When I say “R/Studio will start in…”, what I am referring to is R’s “working directory”.
Like I say above, this is the place R will look for files to import and write files as output.
You can check what R’s current working directory is using the getwd()
function:
getwd()
#> [1] "/Users/runner/work/progdata-class/progdata-class"
You can also change the working directory using the setwd()
function:
setwd(file.path("path", "to", "folder"))
Do not use setwd()
!
You should always write your R scripts so that the entire project is self-contained in a folder.
All of the scripts, folders, data, output, etc. should all “live” within this project folder.
We will talk a lot about how to do this throughout the semester. For now, we will start by working with RStudio Projects to make this easier.

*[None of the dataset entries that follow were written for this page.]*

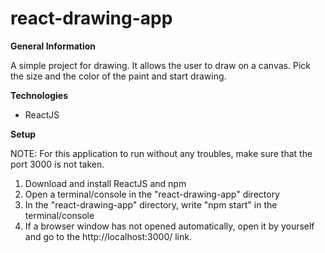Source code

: # react-drawing-app

**General Information**

A simple project for drawing. It allows the user to draw on a canvas. Pick the size and the color of the paint and start drawing. 

**Technologies**

- ReactJS

**Setup**

NOTE: For this application to run without any troubles, make sure that the port 3000 is not taken.
1. Download and install ReactJS and npm
2. Open a terminal/console in the "react-drawing-app" directory
3. In the "react-drawing-app" directory, write "npm start" in the terminal/console
4. If a browser window has not opened automatically, open it by yourself and go to the http://localhost:3000/ link.
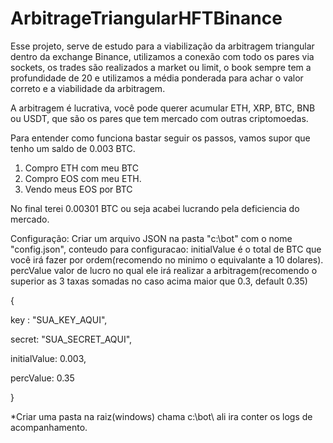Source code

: # ArbitrageTriangularHFTBinance
 
 Esse projeto, serve de estudo para a viabilização da arbitragem triangular dentro da exchange Binance, utilizamos a conexão com todo os pares via sockets, os trades são realizados a market ou limit, o book sempre tem a profundidade de 20 e utilizamos a média ponderada para achar o valor correto e a viabilidade da arbitragem.
 
 A arbitragem é lucrativa, você pode querer acumular ETH, XRP, BTC, BNB ou USDT, que são os pares que tem mercado com outras criptomoedas.
 
 Para entender como funciona bastar seguir os passos, vamos supor que tenho um saldo de 0.003 BTC.
 
 1. Compro ETH com meu BTC
 2. Compro EOS com meu ETH.
 3. Vendo meus EOS por BTC
 
 No final terei 0.00301 BTC ou seja acabei lucrando pela deficiencia do mercado.
 
Configuração:
Criar um arquivo JSON na pasta "c:\bot\" com o nome "config.json", conteudo para configuracao:
initialValue é o total de BTC que você irá fazer por ordem(recomendo no minimo o equivalante a 10 dolares).
percValue valor de lucro no qual ele irá realizar a arbitragem(recomendo o superior as 3 taxas somadas no caso acima maior que 0.3, default 0.35)

{

 key : "SUA_KEY_AQUI",
 
 secret: "SUA_SECRET_AQUI",
 
 initialValue: 0.003,
 
 percValue: 0.35
 
}

*Criar uma pasta na raiz(windows) chama c:\bot\ ali ira conter os logs de acompanhamento.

When you double click on a .Rproj file, it:
- Opens a new fresh R session, with
- The working directory set to the location of the .Rproj file, and
- No connection whatsoever to any other R sessions you already have open
You can also set specfic options for each RStudio project (e.g., number of spaces to insert when you type Tab, etc.).
Let’s practice closing RStudio and re-opening it by opening the RStudio project.
Run getwd()
to see where R is running.
9.9 The Version Control Workflow
Now, let’s practice the workflow to work with your files with GitHub.
9.9.1 Editing a file and making a commit
Open the README.md
file in your local git folder by clicking on it in the Files pane.
README.md
is a special file that will show when viewing a folder on GitHub.
Use README files to describe the contents of a folder and what’s going on there.
Type “Hello world” and save the file.
Now, go back to the GitHub Desktop app. It shows you the files in the git repo folder that have changed since the last commit. Any files shown here have had changes made. (Remember, you need to save the file in RStudio [so the title on the Source tab isn’t blue] before they appear in this list.) Changes shown here are not saved in the repo history until you commit them.
If you’ve changed several files but want to only commit changes for some, uncheck the box next to the files you don’t want to commit yet.
You can view the changes in more detail by selecting the file name.
If you want to undo any changes and revert back to the previous committed version of a file, right click on the file name and click “Revert changes”.
To commit your changes, type a at the bottom of the right column describing what you’ve changed. Always give informative commit messages (help out future you!). When you are ready, click the “Commit” button.
Now, you’ve made the commit locally, but you need to “push” it to GitHub so that it shows up there as well. Click the “Push” (up arrow) button.
Now go check out the file on GitHub online.
9.9.2 Fetching or Pulling Changes from the Remote Repo
One of the amazing things about git is that it can track changes made to a file at different locations or on different computers and reconcile them together. (This is how it is so useful for collaboration!)
Let’s see how that works.
- First, let’s make a change directly on the GitHub website.
Edit
README.md
and type “oops!” at the top. Commit your change. - Go back to GitHub Desktop
- Click the “Fetch Origin” button.
- See how the file on your local computer changed to reflect the change you made online.
Let’s fix that “oops!”. Delete it, commit your change (give an informative commit message), and push your changes back online.
9.9.3 The General Workflow
You will use this basic workflow througout the semester (and your coding career).
When you sit down to start working:
- Open GitHub Desktop and select your repo.
- Click the Fetch Origin button to fetch remote changes and get your local repo copy up to date.
- Open you RStudio Project.
- Make changes to your files.
- Commit your changes.
- Push your commits back up to the remote repo (GitHub).
You should get in the habit of commit early, commit often. Don’t wait until you are completely done with your work to commit the changes. Make small commits as you go. This makes it much easier to go back if you accidentally break something and need to revert.